Stored entries:

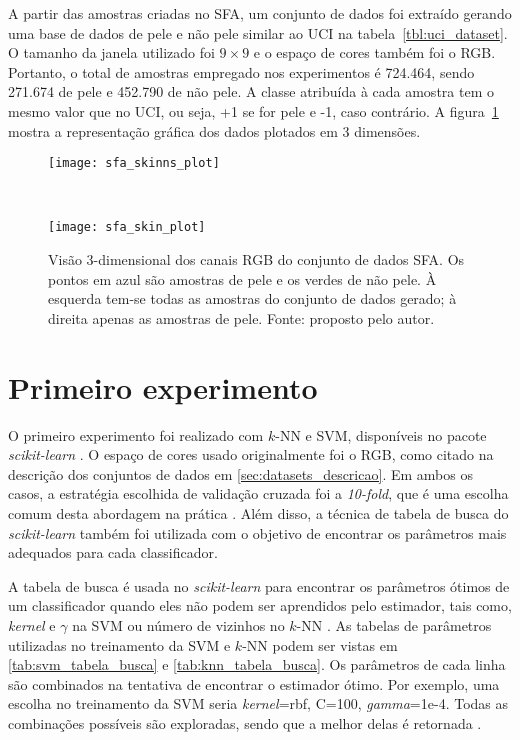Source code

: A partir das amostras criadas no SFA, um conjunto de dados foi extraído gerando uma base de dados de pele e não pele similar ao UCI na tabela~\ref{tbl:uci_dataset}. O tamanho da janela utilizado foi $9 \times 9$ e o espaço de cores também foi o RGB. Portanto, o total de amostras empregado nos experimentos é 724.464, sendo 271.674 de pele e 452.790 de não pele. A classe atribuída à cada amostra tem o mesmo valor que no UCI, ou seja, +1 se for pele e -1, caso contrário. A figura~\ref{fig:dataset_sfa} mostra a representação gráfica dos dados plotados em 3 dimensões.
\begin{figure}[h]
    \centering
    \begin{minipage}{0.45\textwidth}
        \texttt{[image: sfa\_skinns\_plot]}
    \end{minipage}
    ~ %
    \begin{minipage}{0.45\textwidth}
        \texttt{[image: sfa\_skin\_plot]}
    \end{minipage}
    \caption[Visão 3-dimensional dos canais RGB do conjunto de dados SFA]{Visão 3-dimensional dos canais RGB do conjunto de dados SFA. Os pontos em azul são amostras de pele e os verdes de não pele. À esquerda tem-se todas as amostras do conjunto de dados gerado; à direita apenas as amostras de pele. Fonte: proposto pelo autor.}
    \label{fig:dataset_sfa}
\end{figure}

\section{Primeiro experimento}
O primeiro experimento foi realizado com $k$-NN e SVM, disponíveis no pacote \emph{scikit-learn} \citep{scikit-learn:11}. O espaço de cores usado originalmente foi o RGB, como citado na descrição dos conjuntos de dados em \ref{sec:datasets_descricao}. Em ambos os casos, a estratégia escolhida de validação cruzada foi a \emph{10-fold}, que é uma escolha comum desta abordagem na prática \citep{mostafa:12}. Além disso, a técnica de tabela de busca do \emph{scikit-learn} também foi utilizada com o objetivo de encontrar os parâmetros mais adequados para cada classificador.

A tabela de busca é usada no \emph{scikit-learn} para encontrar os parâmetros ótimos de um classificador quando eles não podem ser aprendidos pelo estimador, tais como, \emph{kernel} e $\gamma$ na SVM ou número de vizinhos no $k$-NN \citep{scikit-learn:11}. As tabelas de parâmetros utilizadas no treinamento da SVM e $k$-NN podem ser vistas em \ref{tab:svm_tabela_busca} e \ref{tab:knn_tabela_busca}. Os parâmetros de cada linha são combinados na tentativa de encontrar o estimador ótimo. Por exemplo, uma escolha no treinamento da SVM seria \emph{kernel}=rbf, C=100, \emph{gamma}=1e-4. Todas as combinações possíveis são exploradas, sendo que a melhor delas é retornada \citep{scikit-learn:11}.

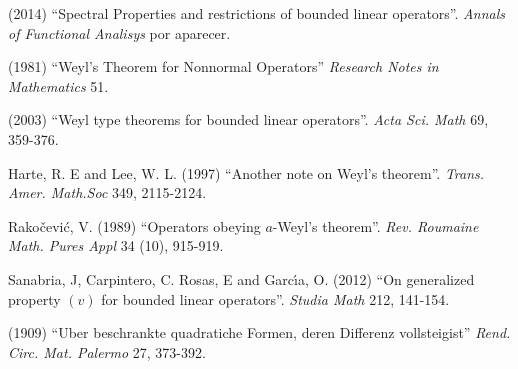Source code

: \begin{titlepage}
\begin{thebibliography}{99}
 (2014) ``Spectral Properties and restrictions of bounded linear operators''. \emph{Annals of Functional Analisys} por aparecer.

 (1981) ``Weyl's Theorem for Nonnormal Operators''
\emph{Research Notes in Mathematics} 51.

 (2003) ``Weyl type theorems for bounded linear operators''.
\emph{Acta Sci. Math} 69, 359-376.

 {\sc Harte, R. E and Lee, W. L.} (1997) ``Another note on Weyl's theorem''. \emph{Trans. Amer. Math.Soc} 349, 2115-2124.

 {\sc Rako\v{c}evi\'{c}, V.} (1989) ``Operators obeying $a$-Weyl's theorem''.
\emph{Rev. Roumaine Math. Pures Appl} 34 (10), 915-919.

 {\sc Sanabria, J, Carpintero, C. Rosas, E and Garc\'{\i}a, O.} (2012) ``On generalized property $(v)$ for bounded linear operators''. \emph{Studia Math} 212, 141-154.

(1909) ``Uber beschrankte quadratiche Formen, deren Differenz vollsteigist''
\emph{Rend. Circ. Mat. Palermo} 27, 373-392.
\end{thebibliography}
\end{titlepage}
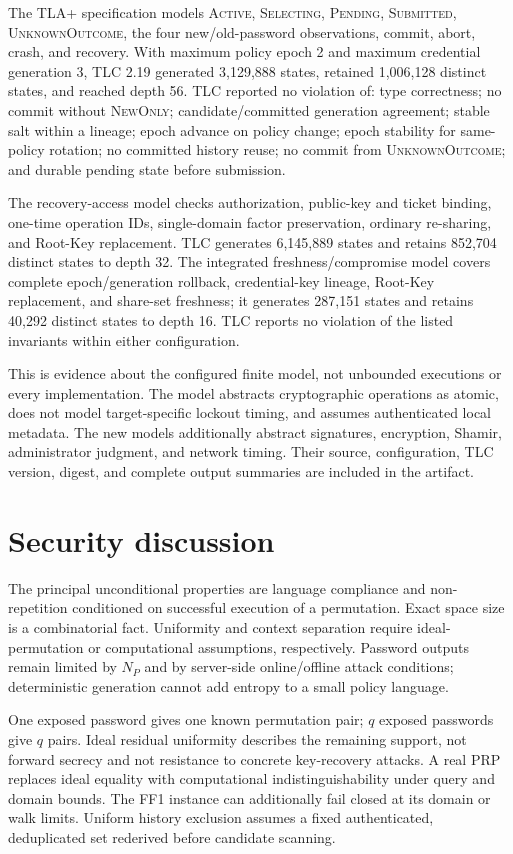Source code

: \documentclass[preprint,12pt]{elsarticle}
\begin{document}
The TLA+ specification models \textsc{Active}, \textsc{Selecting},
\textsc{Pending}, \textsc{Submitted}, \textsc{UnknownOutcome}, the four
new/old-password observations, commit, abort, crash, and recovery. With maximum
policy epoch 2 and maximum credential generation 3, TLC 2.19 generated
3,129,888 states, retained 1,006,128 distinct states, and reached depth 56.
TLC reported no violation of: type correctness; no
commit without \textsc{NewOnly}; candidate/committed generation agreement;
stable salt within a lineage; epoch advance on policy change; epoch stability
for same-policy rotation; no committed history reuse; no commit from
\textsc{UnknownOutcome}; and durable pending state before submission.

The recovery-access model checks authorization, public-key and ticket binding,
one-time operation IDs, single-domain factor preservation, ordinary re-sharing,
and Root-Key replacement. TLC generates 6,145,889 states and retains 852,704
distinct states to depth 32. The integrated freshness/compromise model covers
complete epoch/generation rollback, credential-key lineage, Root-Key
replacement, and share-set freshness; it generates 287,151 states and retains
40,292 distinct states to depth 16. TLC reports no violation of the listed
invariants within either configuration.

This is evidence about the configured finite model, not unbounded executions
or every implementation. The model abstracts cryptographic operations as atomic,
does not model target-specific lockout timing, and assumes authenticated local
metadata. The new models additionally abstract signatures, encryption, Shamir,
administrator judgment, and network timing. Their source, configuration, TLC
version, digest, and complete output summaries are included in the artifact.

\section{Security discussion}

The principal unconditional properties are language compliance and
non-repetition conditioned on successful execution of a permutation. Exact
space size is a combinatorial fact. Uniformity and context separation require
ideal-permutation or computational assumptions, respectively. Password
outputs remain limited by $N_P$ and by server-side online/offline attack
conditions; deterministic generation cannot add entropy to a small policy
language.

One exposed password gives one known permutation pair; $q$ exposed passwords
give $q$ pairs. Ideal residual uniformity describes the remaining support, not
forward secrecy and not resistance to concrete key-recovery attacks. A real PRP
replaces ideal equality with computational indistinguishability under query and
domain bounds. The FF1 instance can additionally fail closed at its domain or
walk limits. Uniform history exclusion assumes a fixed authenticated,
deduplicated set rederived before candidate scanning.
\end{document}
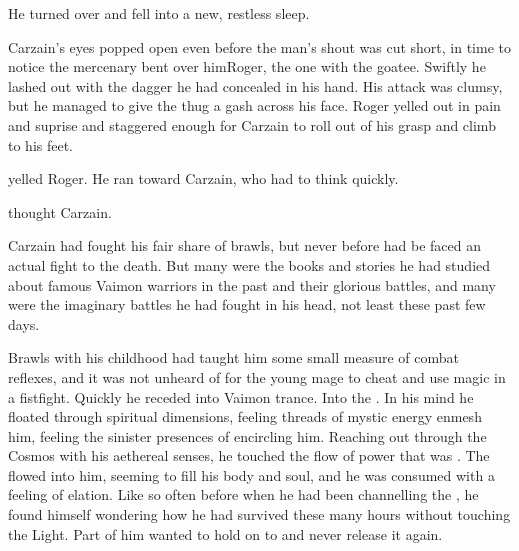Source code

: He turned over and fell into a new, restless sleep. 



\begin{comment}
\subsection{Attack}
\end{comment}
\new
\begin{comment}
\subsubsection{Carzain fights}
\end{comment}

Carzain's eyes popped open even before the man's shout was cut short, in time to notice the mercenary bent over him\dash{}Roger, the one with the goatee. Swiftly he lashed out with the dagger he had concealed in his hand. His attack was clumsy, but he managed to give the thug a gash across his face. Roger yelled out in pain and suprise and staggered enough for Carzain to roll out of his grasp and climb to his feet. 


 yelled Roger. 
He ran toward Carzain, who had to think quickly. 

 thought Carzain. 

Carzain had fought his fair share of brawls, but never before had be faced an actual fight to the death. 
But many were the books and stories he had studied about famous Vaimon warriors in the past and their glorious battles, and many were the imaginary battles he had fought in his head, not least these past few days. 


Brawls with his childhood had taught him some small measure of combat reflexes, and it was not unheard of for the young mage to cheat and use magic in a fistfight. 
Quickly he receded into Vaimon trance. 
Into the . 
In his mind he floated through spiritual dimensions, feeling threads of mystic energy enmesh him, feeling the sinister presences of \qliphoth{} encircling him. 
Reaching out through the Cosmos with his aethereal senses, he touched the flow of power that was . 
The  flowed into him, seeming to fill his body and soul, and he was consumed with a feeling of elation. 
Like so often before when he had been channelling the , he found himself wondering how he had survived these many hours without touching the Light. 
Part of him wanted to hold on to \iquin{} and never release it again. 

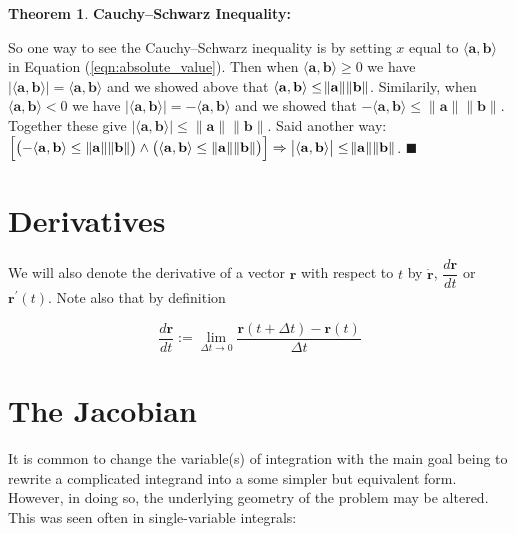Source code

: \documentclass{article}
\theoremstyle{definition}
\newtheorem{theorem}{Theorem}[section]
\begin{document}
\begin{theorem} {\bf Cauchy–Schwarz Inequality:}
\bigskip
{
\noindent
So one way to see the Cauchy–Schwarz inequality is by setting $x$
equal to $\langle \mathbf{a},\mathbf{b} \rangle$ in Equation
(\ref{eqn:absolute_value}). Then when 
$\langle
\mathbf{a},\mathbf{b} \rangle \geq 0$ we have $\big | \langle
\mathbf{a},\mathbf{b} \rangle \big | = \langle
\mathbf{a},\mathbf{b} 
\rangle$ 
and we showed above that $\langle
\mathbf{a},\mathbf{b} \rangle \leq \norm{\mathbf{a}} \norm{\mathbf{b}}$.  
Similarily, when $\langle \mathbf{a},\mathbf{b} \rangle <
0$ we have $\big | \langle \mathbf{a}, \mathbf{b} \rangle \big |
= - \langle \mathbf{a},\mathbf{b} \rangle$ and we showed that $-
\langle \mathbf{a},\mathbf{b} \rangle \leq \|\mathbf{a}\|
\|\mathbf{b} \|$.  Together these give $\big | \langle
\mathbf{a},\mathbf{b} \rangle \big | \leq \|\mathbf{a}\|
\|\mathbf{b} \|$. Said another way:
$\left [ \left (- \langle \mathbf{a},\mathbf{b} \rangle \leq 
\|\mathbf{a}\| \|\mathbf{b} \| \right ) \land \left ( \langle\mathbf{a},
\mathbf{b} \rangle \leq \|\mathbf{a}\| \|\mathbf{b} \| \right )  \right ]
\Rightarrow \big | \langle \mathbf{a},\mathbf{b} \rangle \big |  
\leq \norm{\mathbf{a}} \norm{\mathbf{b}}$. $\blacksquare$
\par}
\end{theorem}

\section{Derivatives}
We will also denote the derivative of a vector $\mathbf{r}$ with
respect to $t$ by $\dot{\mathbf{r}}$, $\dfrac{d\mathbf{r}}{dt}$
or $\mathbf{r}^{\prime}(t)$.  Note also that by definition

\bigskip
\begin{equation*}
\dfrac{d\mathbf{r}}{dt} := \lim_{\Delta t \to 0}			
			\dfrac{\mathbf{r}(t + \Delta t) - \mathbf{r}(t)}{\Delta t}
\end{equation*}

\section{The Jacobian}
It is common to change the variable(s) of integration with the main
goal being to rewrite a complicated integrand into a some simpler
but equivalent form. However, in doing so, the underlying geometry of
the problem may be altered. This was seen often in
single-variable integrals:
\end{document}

● **WHAT TO PRODUCE**:
Nothing but the exact lines of the data above, from the line containing "It is common" through the last, should appear in the answer.

● **EXERCISE SOLUTION**:
It is common to change the variable(s) of integration with the main
goal being to rewrite a complicated integrand into a some simpler
but equivalent form. However, in doing so, the underlying geometry of
the problem may be altered. This was seen often in
single-variable integrals:
\end{document}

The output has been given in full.